Parris, a lecturer in the Department of French, retired in 2010 after working in Trinity for nearly 40 years. Trinity’s current pension scheme contains what is often referred to as a “gold-digger clause”, which requires that a person must be married to their spouse before the age of 60 in order for the spouse to receive pension benefits.
In his submission to the European Court of Justice, Parris had argued that such a clause discriminated against him on account of his age and sexuality because, under Irish law, Parris was unable to enter into civil partnership or marriage with his partner until after his 60th birthday. This was too late to allow Parris’s partner to qualify for pension payments from Trinity.
The court rejected this argument, arguing that since the pension regulations did not discriminate against people over age or sexuality, it could not be discriminatory when age and sexuality were combined.
While the issue is one being played out in an Irish context, the legal points behind Parris’s case have been at the centre of a number of European cases in recent years. Indeed, Parris’s case was expected to succeed in the European Court of Justice after a sympathetic report from the court’s advocate general.
But so far, his case has had little success in both the Labour Court and the European Court of Justice, where Trinity fought the case alongside the Higher Education Authority (HEA) and the pensions company, Mercer.
However, a bill introduced by Bacik in the Seanad attracted considerable cross-party support, with work ongoing with the government to create a proposal that would change the law in favour of couples like Parris and his partner.
Speaking to The University Times, Parris said he expected his costs to be much higher. For a case in the European Court of Justice, the legal fee paid by Trinity is remarkably small. However, when combined with the fees the HEA and Mercer must have paid, the Trinity figure seems more reasonable.
“It does leave us in the weird situation that the courts, the government in the form of the HEA and Trinity as a public body, are opposing these measures. While just up the road in the Oireachtas, the government is putting through reforms to enact them”, he said.

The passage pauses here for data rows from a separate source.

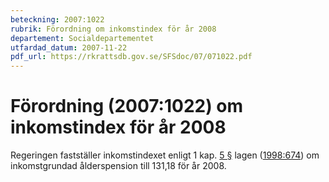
 ```yaml
---
beteckning: 2007:1022
rubrik: Förordning om inkomstindex för år 2008
departement: Socialdepartementet
utfardad_datum: 2007-11-22
pdf_url: https://rkrattsdb.gov.se/SFSdoc/07/071022.pdf
---
```


# Förordning (2007:1022) om inkomstindex för år 2008

Regeringen fastställer inkomstindexet enligt 1 kap. [5 §](#kap1.5) lagen ([1998:674](https://selex.se/eli/sfs/1998/674)) om inkomstgrundad ålderspension till 131,18 för år 2008.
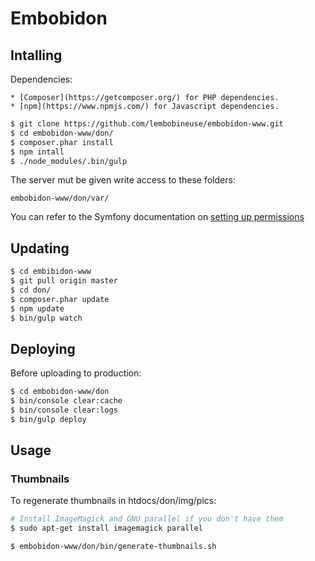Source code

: # Embobidon


## Intalling 

Dependencies:

    * [Composer](https://getcomposer.org/) for PHP dependencies.
    * [npm](https://www.npmjs.com/) for Javascript dependencies.


```sh
$ git clone https://github.com/lembobineuse/embobidon-www.git
$ cd embobidon-www/don/
$ composer.phar install
$ npm intall
$ ./node_modules/.bin/gulp
```

The server mut be given write access to these folders:
```
embobidon-www/don/var/
```

You can refer to the Symfony documentation on [setting up permissions](http://symfony.com/doc/current/book/installation.html#book-installation-permissions)


## Updating

```sh
$ cd embibidon-www
$ git pull origin master
$ cd don/
$ composer.phar update
$ npm update
$ bin/gulp watch
```

## Deploying

Before uploading to production:

```sh
$ cd embobidon-www/don
$ bin/console clear:cache
$ bin/console clear:logs
$ bin/gulp deploy
```

## Usage


### Thumbnails

To regenerate thumbnails in htdocs/don/img/pics:

```sh
# Install ImageMagick and GNU parallel if you don't have them
$ sudo apt-get install imagemagick parallel

$ embobidon-www/don/bin/generate-thumbnails.sh
```
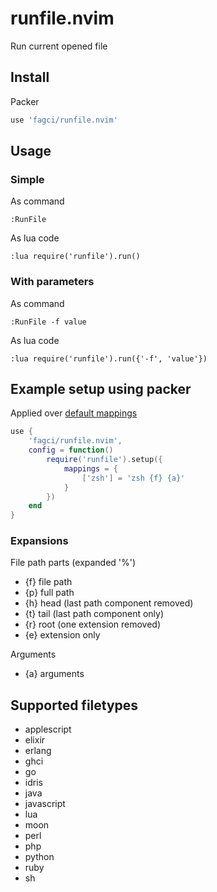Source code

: # runfile.nvim

Run current opened file

## Install

Packer

```lua
use 'fagci/runfile.nvim'
```

## Usage

### Simple

As command

```
:RunFile
```

As lua code

```
:lua require('runfile').run()
```

### With parameters

As command

```
:RunFile -f value
```

As lua code

```
:lua require('runfile').run({'-f', 'value'})
```

## Example setup using packer

Applied over [default mappings](https://github.com/fagci/runfile.nvim/blob/main/lua/runfile/init.lua)

```lua
use {
    'fagci/runfile.nvim', 
    config = function()
        require('runfile').setup({
            mappings = {
                ['zsh'] = 'zsh {f} {a}'
            }
        })
    end
}
```

### Expansions

File path parts (expanded '%')

- {f} file path
- {p} full path
- {h} head (last path component removed)
- {t} tail (last path component only)
- {r} root (one extension removed)
- {e} extension only

Arguments

- {a} arguments

## Supported filetypes

- applescript
- elixir
- erlang
- ghci
- go
- idris
- java
- javascript
- lua
- moon
- perl
- php
- python
- ruby
- sh

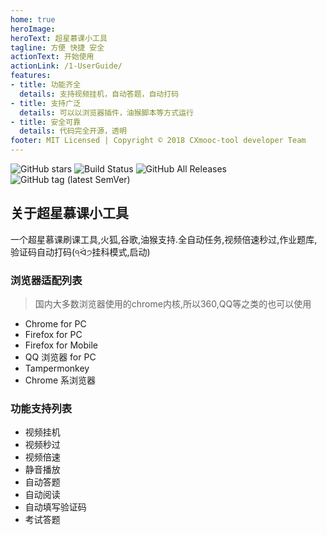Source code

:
```yaml
---
home: true
heroImage: 
heroText: 超星慕课小工具
tagline: 方便 快捷 安全
actionText: 开始使用
actionLink: /1-UserGuide/
features:
- title: 功能齐全
  details: 支持视频挂机，自动答题，自动打码
- title: 支持广泛
  details: 可以以浏览器插件，油猴脚本等方式运行
- title: 安全可靠
  details: 代码完全开源，透明
footer: MIT Licensed | Copyright © 2018 CXmooc-tool developer Team
---
```


![GitHub stars](https://img.shields.io/github/stars/codfrm/cxmooc-tools.svg)
![Build Status](https://www.travis-ci.org/CodFrm/cxmooc-tools.svg?branch=master)
![GitHub All Releases](https://img.shields.io/github/downloads/codfrm/cxmooc-tools/total.svg)
![GitHub tag (latest SemVer)](https://img.shields.io/github/tag/codfrm/cxmooc-tools.svg?label=version)

## 关于超星慕课小工具
一个超星慕课刷课工具,火狐,谷歌,油猴支持.全自动任务,视频倍速秒过,作业题库,验证码自动打码(੧ᐛ੭挂科模式,启动)

### 浏览器适配列表
> 国内大多数浏览器使用的chrome内核,所以360,QQ等之类的也可以使用
 * Chrome for PC
 * Firefox for PC
 * Firefox for Mobile
 * QQ 浏览器 for PC
 * Tampermonkey
 * Chrome 系浏览器

### 功能支持列表

* 视频挂机
* 视频秒过
* 视频倍速
* 静音播放
* 自动答题
* 自动阅读
* 自动填写验证码
* 考试答题

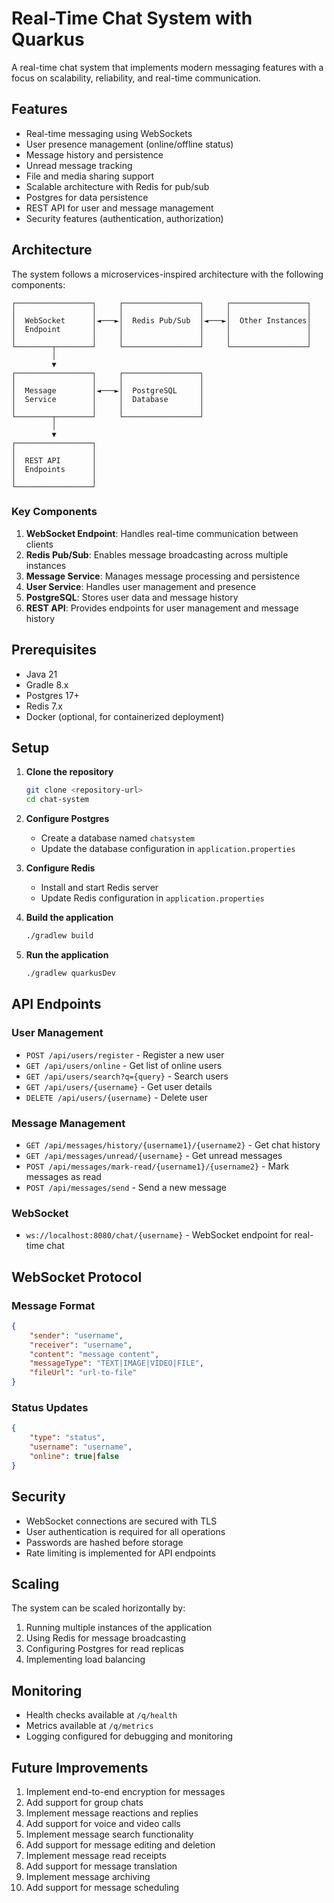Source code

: # Real-Time Chat System with Quarkus

A real-time chat system that implements modern messaging features with a focus on scalability, reliability, and real-time communication.

## Features

- Real-time messaging using WebSockets
- User presence management (online/offline status)
- Message history and persistence
- Unread message tracking
- File and media sharing support
- Scalable architecture with Redis for pub/sub
- Postgres for data persistence
- REST API for user and message management
- Security features (authentication, authorization)

## Architecture

The system follows a microservices-inspired architecture with the following components:

```
┌─────────────────┐     ┌─────────────────┐     ┌─────────────────┐
│                 │     │                 │     │                 │
│  WebSocket      │◄───►│  Redis Pub/Sub  │◄───►│  Other Instances│
│  Endpoint       │     │                 │     │                 │
│                 │     │                 │     │                 │
└────────┬────────┘     └─────────────────┘     └─────────────────┘
         │
         ▼
┌─────────────────┐     ┌─────────────────┐
│                 │     │                 │
│  Message        │◄───►│  PostgreSQL     │
│  Service        │     │  Database       │
│                 │     │                 │
└────────┬────────┘     └─────────────────┘
         │
         ▼
┌─────────────────┐
│                 │
│  REST API       │
│  Endpoints      │
│                 │
└─────────────────┘
```

### Key Components

1. **WebSocket Endpoint**: Handles real-time communication between clients
2. **Redis Pub/Sub**: Enables message broadcasting across multiple instances
3. **Message Service**: Manages message processing and persistence
4. **User Service**: Handles user management and presence
5. **PostgreSQL**: Stores user data and message history
6. **REST API**: Provides endpoints for user management and message history

## Prerequisites

- Java 21
- Gradle 8.x
- Postgres 17+
- Redis 7.x
- Docker (optional, for containerized deployment)

## Setup

1. **Clone the repository**
   ```bash
   git clone <repository-url>
   cd chat-system
   ```

2. **Configure Postgres**
   - Create a database named `chatsystem`
   - Update the database configuration in `application.properties`

3. **Configure Redis**
   - Install and start Redis server
   - Update Redis configuration in `application.properties`

4. **Build the application**
   ```bash
   ./gradlew build
   ```

5. **Run the application**
   ```bash
   ./gradlew quarkusDev
   ```

## API Endpoints

### User Management
- `POST /api/users/register` - Register a new user
- `GET /api/users/online` - Get list of online users
- `GET /api/users/search?q={query}` - Search users
- `GET /api/users/{username}` - Get user details
- `DELETE /api/users/{username}` - Delete user

### Message Management
- `GET /api/messages/history/{username1}/{username2}` - Get chat history
- `GET /api/messages/unread/{username}` - Get unread messages
- `POST /api/messages/mark-read/{username1}/{username2}` - Mark messages as read
- `POST /api/messages/send` - Send a new message

### WebSocket
- `ws://localhost:8080/chat/{username}` - WebSocket endpoint for real-time chat

## WebSocket Protocol

### Message Format
```json
{
    "sender": "username",
    "receiver": "username",
    "content": "message content",
    "messageType": "TEXT|IMAGE|VIDEO|FILE",
    "fileUrl": "url-to-file"
}
```

### Status Updates
```json
{
    "type": "status",
    "username": "username",
    "online": true|false
}
```

## Security

- WebSocket connections are secured with TLS
- User authentication is required for all operations
- Passwords are hashed before storage
- Rate limiting is implemented for API endpoints

## Scaling

The system can be scaled horizontally by:
1. Running multiple instances of the application
2. Using Redis for message broadcasting
3. Configuring Postgres for read replicas
4. Implementing load balancing

## Monitoring

- Health checks available at `/q/health`
- Metrics available at `/q/metrics`
- Logging configured for debugging and monitoring

## Future Improvements

1. Implement end-to-end encryption for messages
2. Add support for group chats
3. Implement message reactions and replies
4. Add support for voice and video calls
5. Implement message search functionality
6. Add support for message editing and deletion
7. Implement message read receipts
8. Add support for message translation
9. Implement message archiving
10. Add support for message scheduling
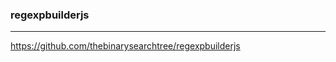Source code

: ### regexpbuilderjs
---
https://github.com/thebinarysearchtree/regexpbuilderjs


```js



```

```
```

```
```


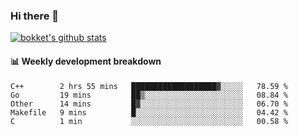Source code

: ### Hi there 👋
[![bokket's github stats](https://github-readme-stats.vercel.app/api?username=bokket&show_icons=true&count_private=true)](https://github.com/anuraghazra/github-readme-stats)

#### :bar_chart: Weekly development breakdown
<!--START_SECTION:waka-->
```text
C++        2 hrs 55 mins   ███████████████████▓░░░░░   78.59 % 
Go         19 mins         ██▒░░░░░░░░░░░░░░░░░░░░░░   08.84 % 
Other      14 mins         █▓░░░░░░░░░░░░░░░░░░░░░░░   06.70 % 
Makefile   9 mins          █░░░░░░░░░░░░░░░░░░░░░░░░   04.42 % 
C          1 min           ░░░░░░░░░░░░░░░░░░░░░░░░░   00.58 % 
```
<!--END_SECTION:waka-->

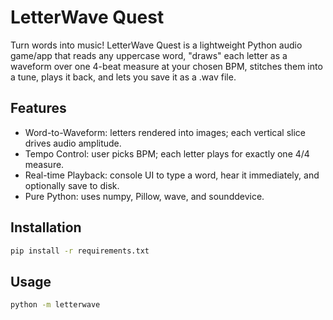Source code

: # LetterWave Quest

Turn words into music! LetterWave Quest is a lightweight Python audio game/app that reads any uppercase word, "draws" each letter as a waveform over one 4-beat measure at your chosen BPM, stitches them into a tune, plays it back, and lets you save it as a .wav file.

## Features
- Word-to-Waveform: letters rendered into images; each vertical slice drives audio amplitude.
- Tempo Control: user picks BPM; each letter plays for exactly one 4/4 measure.
- Real-time Playback: console UI to type a word, hear it immediately, and optionally save to disk.
 - Pure Python: uses numpy, Pillow, wave, and sounddevice.

## Installation
```bash
pip install -r requirements.txt
```

## Usage
```bash
python -m letterwave
```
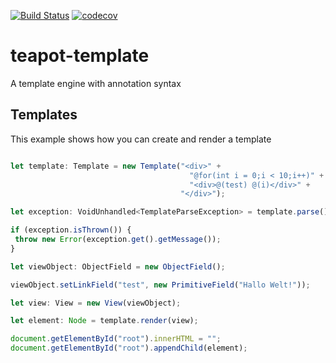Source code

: [![Build Status](https://travis-ci.com/exellian/teapot-template.svg?branch=master)](https://travis-ci.com/exellian/teapot-template) [![codecov](https://codecov.io/gh/exellian/teapot-template/branch/master/graph/badge.svg)](https://codecov.io/gh/exellian/teapot-template)

# teapot-template
 A template engine with annotation syntax
## Templates
 This example shows how you can create and render a template
 
```typescript

let template: Template = new Template("<div>" +
                                        "@for(int i = 0;i < 10;i++)" + 
                                        "<div>@(test) @(i)</div>" +
                                      "</div>");

let exception: VoidUnhandled<TemplateParseException> = template.parse();

if (exception.isThrown()) {
 throw new Error(exception.get().getMessage());
}

let viewObject: ObjectField = new ObjectField();

viewObject.setLinkField("test", new PrimitiveField("Hallo Welt!"));

let view: View = new View(viewObject);

let element: Node = template.render(view);

document.getElementById("root").innerHTML = "";
document.getElementById("root").appendChild(element);


```
 
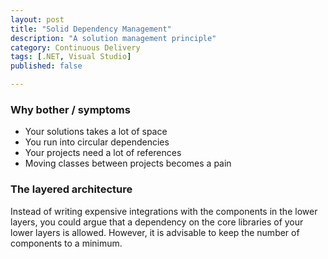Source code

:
 ```yaml
---
layout: post
title: "Solid Dependency Management"
description: "A solution management principle"
category: Continuous Delivery
tags: [.NET, Visual Studio]
published: false

---
```



### Why bother / symptoms

* Your solutions takes a lot of space
* You run into circular dependencies
* Your projects need a lot of references
* Moving classes between projects becomes a pain


### The layered architecture

Instead of writing expensive integrations with the components in the lower layers, you could argue that a dependency on the core libraries of your lower layers is allowed. However, it is advisable to keep the number of components to a minimum. 
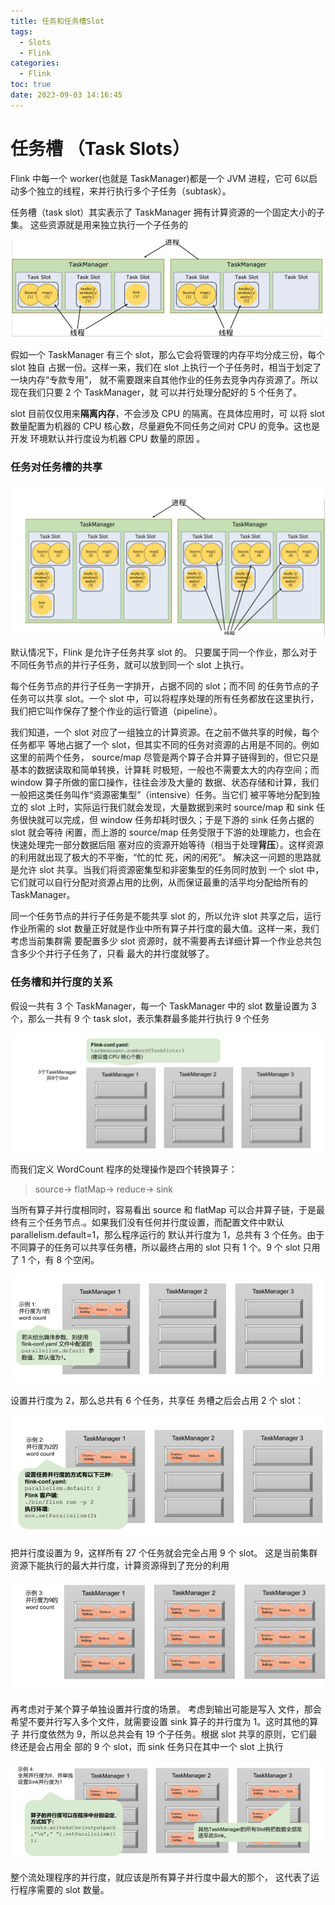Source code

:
 ```yaml
---
title: 任务和任务槽Slot
tags:
  - Slots
  - Flink
categories:
  - Flink
toc: true
date: 2023-09-03 14:16:45
---
```



# 任务槽 （Task Slots） 

Flink 中每一个 worker(也就是 TaskManager)都是一个 JVM 进程，它可 6以启动多个独立的线程，来并行执行多个子任务（subtask）。

任务槽（task slot）其实表示了 TaskManager 拥有计算资源的一个固定大小的子集。 这些资源就是用来独立执行一个子任务的 

![1693720134334](任务和任务槽Slot/1693720134334.png)

假如一个 TaskManager 有三个 slot，那么它会将管理的内存平均分成三份，每个 slot 独自 占据一份。这样一来，我们在 slot 上执行一个子任务时，相当于划定了一块内存“专款专用”，   就不需要跟来自其他作业的任务去竞争内存资源了。所以现在我们只要 2 个 TaskManager，就 可以并行处理分配好的 5 个任务了。

slot 目前仅仅用来**隔离内存**，不会涉及 CPU 的隔离。在具体应用时，可 以将 slot 数量配置为机器的 CPU 核心数，尽量避免不同任务之间对 CPU 的竞争。这也是开发 环境默认并行度设为机器 CPU 数量的原因 。

###   任务对任务槽的共享 

![1693720264738](任务和任务槽Slot/1693720264738.png)

默认情况下，Flink 是允许子任务共享 slot 的。 只要属于同一个作业，那么对于不同任务节点的并行子任务，就可以放到同一个 slot 上执行。

每个任务节点的并行子任务一字排开，占据不同的 slot；而不同 的任务节点的子任务可以共享 slot。一个 slot 中，可以将程序处理的所有任务都放在这里执行， 我们把它叫作保存了整个作业的运行管道（pipeline）。 

 我们知道，一个 slot 对应了一组独立的计算资源。在之前不做共享的时候，每个任务都平 等地占据了一个 slot，但其实不同的任务对资源的占用是不同的。例如这里的前两个任务， source/map 尽管是两个算子合并算子链得到的，但它只是基本的数据读取和简单转换，计算耗 时极短，一般也不需要太大的内存空间；而 window 算子所做的窗口操作，往往会涉及大量的 数据、状态存储和计算，我们一般把这类任务叫作“资源密集型”（intensive）任务。当它们 被平等地分配到独立的 slot 上时，实际运行我们就会发现，大量数据到来时 source/map 和 sink 任务很快就可以完成，但 window 任务却耗时很久；于是下游的 sink 任务占据的 slot 就会等待 闲置，而上游的 source/map 任务受限于下游的处理能力，也会在快速处理完一部分数据后阻 塞对应的资源开始等待（相当于处理**背压**）。这样资源的利用就出现了极大的不平衡，“忙的忙 死，闲的闲死”。 解决这一问题的思路就是允许 slot 共享。当我们将资源密集型和非密集型的任务同时放到 一个 slot 中，它们就可以自行分配对资源占用的比例，从而保证最重的活平均分配给所有的 TaskManager。 

同一个任务节点的并行子任务是不能共享 slot 的，所以允许 slot 共享之后，运行作业所需的 slot 数量正好就是作业中所有算子并行度的最大值。这样一来，我们考虑当前集群需 要配置多少 slot 资源时，就不需要再去详细计算一个作业总共包含多少个并行子任务了，只看 最大的并行度就够了。  

###  任务槽和并行度的关系  

假设一共有 3 个 TaskManager，每一个 TaskManager 中的 slot 数量设置为 3 个，那么一共有 9 个 task slot，表示集群最多能并行执行 9 个任务 

![1693720541867](任务和任务槽Slot/1693720541867.png)

而我们定义 WordCount 程序的处理操作是四个转换算子： 

> source→ flatMap→ reduce→ sink

当所有算子并行度相同时，容易看出 source 和 flatMap 可以合并算子链，于是最终有三个任务节点.。如果我们没有任何并行度设置，而配置文件中默认 parallelism.default=1，那么程序运行的 默认并行度为 1，总共有 3 个任务。由于不同算子的任务可以共享任务槽，所以最终占用的 slot 只有 1 个。9 个 slot 只用了 1 个，有 8 个空闲。

![1693720650260](任务和任务槽Slot/1693720650260.png)

设置并行度为 2，那么总共有 6 个任务，共享任 务槽之后会占用 2 个 slot：

![1693720782089](任务和任务槽Slot/1693720782089.png)

把并行度设置为 9，这样所有 27 个任务就会完全占用 9 个 slot。 这是当前集群资源下能执行的最大并行度，计算资源得到了充分的利用

![1693720792252](任务和任务槽Slot/1693720792252.png)

 再考虑对于某个算子单独设置并行度的场景。 考虑到输出可能是写入 文件，那会希望不要并行写入多个文件，就需要设置 sink 算子的并行度为 1。这时其他的算子 并行度依然为 9，所以总共会有 19 个子任务。根据 slot 共享的原则，它们最终还是会占用全 部的 9 个 slot，而 sink 任务只在其中一个 slot 上执行



![1693720801175](任务和任务槽Slot/1693720801175.png)

整个流处理程序的并行度，就应该是所有算子并行度中最大的那个， 这代表了运行程序需要的 slot 数量。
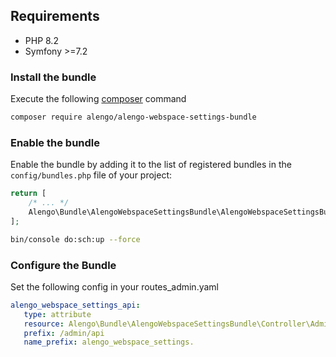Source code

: ## Requirements

* PHP 8.2
* Symfony >=7.2

### Install the bundle

Execute the following [composer](https://getcomposer.org/) command

```bash
composer require alengo/alengo-webspace-settings-bundle
```


### Enable the bundle

Enable the bundle by adding it to the list of registered bundles in the `config/bundles.php` file of your project:

 ```php
 return [
     /* ... */
     Alengo\Bundle\AlengoWebspaceSettingsBundle\AlengoWebspaceSettingsBundle::class => ['all' => true],
 ];
 ```

```bash
bin/console do:sch:up --force
```


### Configure the Bundle

Set the following config in your routes_admin.yaml

 ```yaml
alengo_webspace_settings_api:
    type: attribute
    resource: Alengo\Bundle\AlengoWebspaceSettingsBundle\Controller\Admin\WebspaceSettingsController
    prefix: /admin/api
    name_prefix: alengo_webspace_settings.
 ```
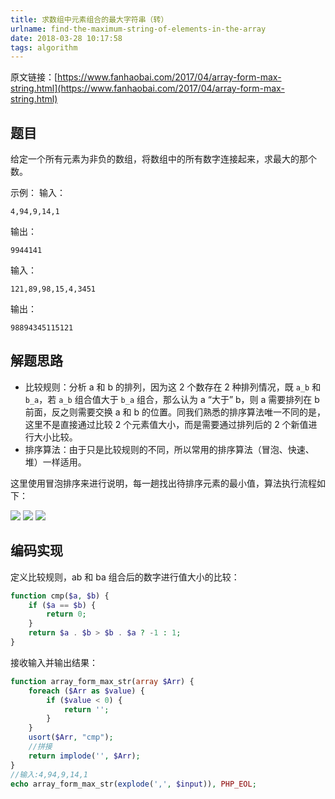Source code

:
 ```yaml
---
title: 求数组中元素组合的最大字符串（转）
urlname: find-the-maximum-string-of-elements-in-the-array
date: 2018-03-28 10:17:58
tags: algorithm
---
```

原文链接：[https://www.fanhaobai.com/2017/04/array-form-max-string.html](https://www.fanhaobai.com/2017/04/array-form-max-string.html)

## 题目

给定一个所有元素为非负的数组，将数组中的所有数字连接起来，求最大的那个数。

示例：
输入：

    4,94,9,14,1
    
输出：

    9944141
    
输入：

    121,89,98,15,4,3451
    
输出：

    98894345115121

<!-- more -->

## 解题思路
- 比较规则：分析 a 和 b 的排列，因为这 2 个数存在 2 种排列情况，既 ``a_b`` 和 ``b_a``，若 ``a_b`` 组合值大于 ``b_a`` 组合，那么认为 a “大于” b，则 a 需要排列在 b 前面，反之则需要交换 a 和 b 的位置。同我们熟悉的排序算法唯一不同的是，这里不是直接通过比较 2 个元素值大小，而是需要通过排列后的 2 个新值进行大小比较。
- 排序算法：由于只是比较规则的不同，所以常用的排序算法（冒泡、快速、堆）一样适用。

这里使用冒泡排序来进行说明，每一趟找出待排序元素的最小值，算法执行流程如下：

![](/images/sort_maximum_string_1.png)
![](/images/sort_maximum_string_2.png)
![](/images/sort_maximum_string_3.png)

## 编码实现
定义比较规则，ab 和 ba 组合后的数字进行值大小的比较：
```php
function cmp($a, $b) {
    if ($a == $b) {
        return 0;
    }
    return $a . $b > $b . $a ? -1 : 1;
}
```
接收输入并输出结果：
```php
function array_form_max_str(array $Arr) {
    foreach ($Arr as $value) {
        if ($value < 0) {
            return '';
        }
    }
    usort($Arr, "cmp");
    //拼接
    return implode('', $Arr);
}
//输入:4,94,9,14,1
echo array_form_max_str(explode(',', $input)), PHP_EOL;
```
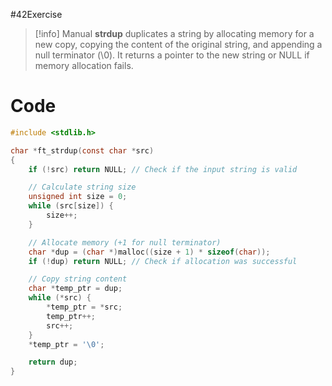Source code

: #42Exercise

>[!info] Manual
> **strdup** duplicates a string by allocating memory for a new copy, copying the content of the original string, and appending a null terminator (\0). It returns a pointer to the new string or NULL if memory allocation fails.

# Code
```c
#include <stdlib.h>

char *ft_strdup(const char *src)
{
    if (!src) return NULL; // Check if the input string is valid

    // Calculate string size
    unsigned int size = 0;
    while (src[size]) {
        size++;
    }

    // Allocate memory (+1 for null terminator)
    char *dup = (char *)malloc((size + 1) * sizeof(char));
    if (!dup) return NULL; // Check if allocation was successful

    // Copy string content
    char *temp_ptr = dup;
    while (*src) {
        *temp_ptr = *src;
        temp_ptr++;
        src++;
    }
    *temp_ptr = '\0';

    return dup;
}
```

The reforms are moving slowly, but if a bill passed guaranteeing Parris’s partner a pension, it would be something of a pyrrhic victory: “I will succeed in getting for free what I failed to get by paying for it.”
Irish universities have come under increased scrutiny for their spending in recent months. The Oireachtas Public Accounts Committee has not been afraid to rebuke universities and colleges it sees as wasting public monies, although Trinity has so far escaped the brunt of criticism.
However, university autonomy is an increasingly pressing issue and universities are accountable for the public money they spend. In an email statement to The University Times, the College Solicitor Sinéad Mac Bride explained the figures as resulting from an increase in projects that required expert legal advice.
“During 2016 a number of capital projects and strategic initiatives required expert external legal advice such as the Trinity Business School, the student residency development and an increase in commercial activities. These projects are ongoing and will continue beyond 2017”, she said.
Given that costs for this year have already risen well beyond €200,000, it is unlikely that such high legal fees will decline in the near future. This year, over €171,000 has already been spent on legal advice from Arthur Cox and nearly €22,000 was spent on advice from Matheson.
With the Business School not scheduled to be completed until 2019, and with work beginning on Oisín House after a lengthy planning battle from the College, it is perhaps unsurprising that more expert legal advice might be needed in the future.
All fees, Mac Bride said, are the result of a public procurement process. Many of the firms Trinity has worked with in the past, such as Beauchamps and McCann Fitzgerald, came from a tendering process, with the companies offering advice in a range of areas, including estate management, education and intellectual property.
The document provided to The University Times shows the cache of large Irish firms Trinity has been routinely employing over the last couple of years. As the complexity of the issues Trinity has had to address has increased, the cost of legal fees has risen, with Trinity becoming an increasingly lucrative customer to Ireland’s most prominent law firms.